A detailed infrared view of the Rosette Nebula shows dense knots of gas and dust where new stars are forming, surrounded by vast clouds of more diffuse material. The Rosette is one of the largest stellar nurseries in our region of the galaxy, spanning more than 100 light-years and weighing as much as 10,000 suns. This false-color image was snapped by Herschel, a European infrared space observatory that recently completed its mission. [A/PACS & SPIRE Consortium/HOBYS Key Programme Consortia]
Most stars begin their lives in colorful style — inside giant, glowing clouds of gas and dust.

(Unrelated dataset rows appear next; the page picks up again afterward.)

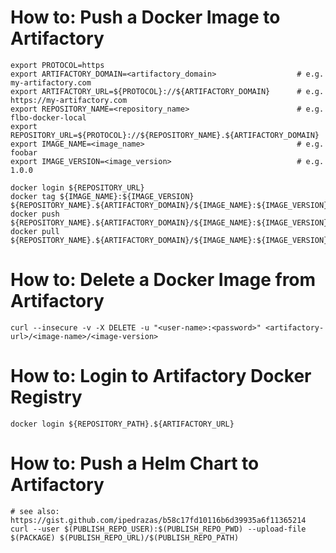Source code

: # How to: Push a Docker Image to Artifactory
```
export PROTOCOL=https
export ARTIFACTORY_DOMAIN=<artifactory_domain>                  # e.g. my-artifactory.com
export ARTIFACTORY_URL=${PROTOCOL}://${ARTIFACTORY_DOMAIN}      # e.g. https://my-artifactory.com
export REPOSITORY_NAME=<repository_name>                        # e.g. flbo-docker-local
export REPOSITORY_URL=${PROTOCOL}://${REPOSITORY_NAME}.${ARTIFACTORY_DOMAIN}
export IMAGE_NAME=<image_name>                                  # e.g. foobar
export IMAGE_VERSION=<image_version>                            # e.g. 1.0.0

docker login ${REPOSITORY_URL}
docker tag ${IMAGE_NAME}:${IMAGE_VERSION} ${REPOSITORY_NAME}.${ARTIFACTORY_DOMAIN}/${IMAGE_NAME}:${IMAGE_VERSION}
docker push ${REPOSITORY_NAME}.${ARTIFACTORY_DOMAIN}/${IMAGE_NAME}:${IMAGE_VERSION}
docker pull ${REPOSITORY_NAME}.${ARTIFACTORY_DOMAIN}/${IMAGE_NAME}:${IMAGE_VERSION}
```

# How to: Delete a Docker Image from Artifactory
```
curl --insecure -v -X DELETE -u "<user-name>:<password>" <artifactory-url>/<image-name>/<image-version>
```

# How to: Login to Artifactory Docker Registry
```
docker login ${REPOSITORY_PATH}.${ARTIFACTORY_URL}
```

# How to: Push a Helm Chart to Artifactory
```
# see also: https://gist.github.com/ipedrazas/b58c17fd10116b6d39935a6f11365214
curl --user $(PUBLISH_REPO_USER):$(PUBLISH_REPO_PWD) --upload-file $(PACKAGE) $(PUBLISH_REPO_URL)/$(PUBLISH_REPO_PATH)
```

One beautiful example is the Rosette Nebula, which looks like a delicate rose. It’s in Monoceros, the unicorn, and is well up in the south-southeast at nightfall.
The Rosette is one of the biggest and heaviest stellar nurseries in our part of the galaxy. It spans more than a hundred light-years, and is about 10,000 times more massive than the Sun. It’s already given birth to hundreds of stars, and many more are still taking shape.
The biggest and brightest stars form a cluster at the center of the nebula. Energy from these stars zaps the remaining hydrogen gas around them, causing it to glow reddish-pink.
The stars also produce powerful winds. The winds have cleared out a wide cavity around these stars, shutting down the process of starbirth.
But farther away, the winds actually help that process. They squeeze clumps of gas and dust, causing them to collapse. When these clumps get dense enough, their own gravity takes over, squeezing the gas and dust into a tight ball. The center of the ball gets extremely hot, igniting nuclear fusion — and giving birth to a new star.
The stars of the Rosette are only a few million years old. Eventually, the nebula’s gas and dust will either be incorporated into stars or blown out into space. Over time, the stars most likely will spread out and go their own ways — and the colorful Rosette Nebula will vanish.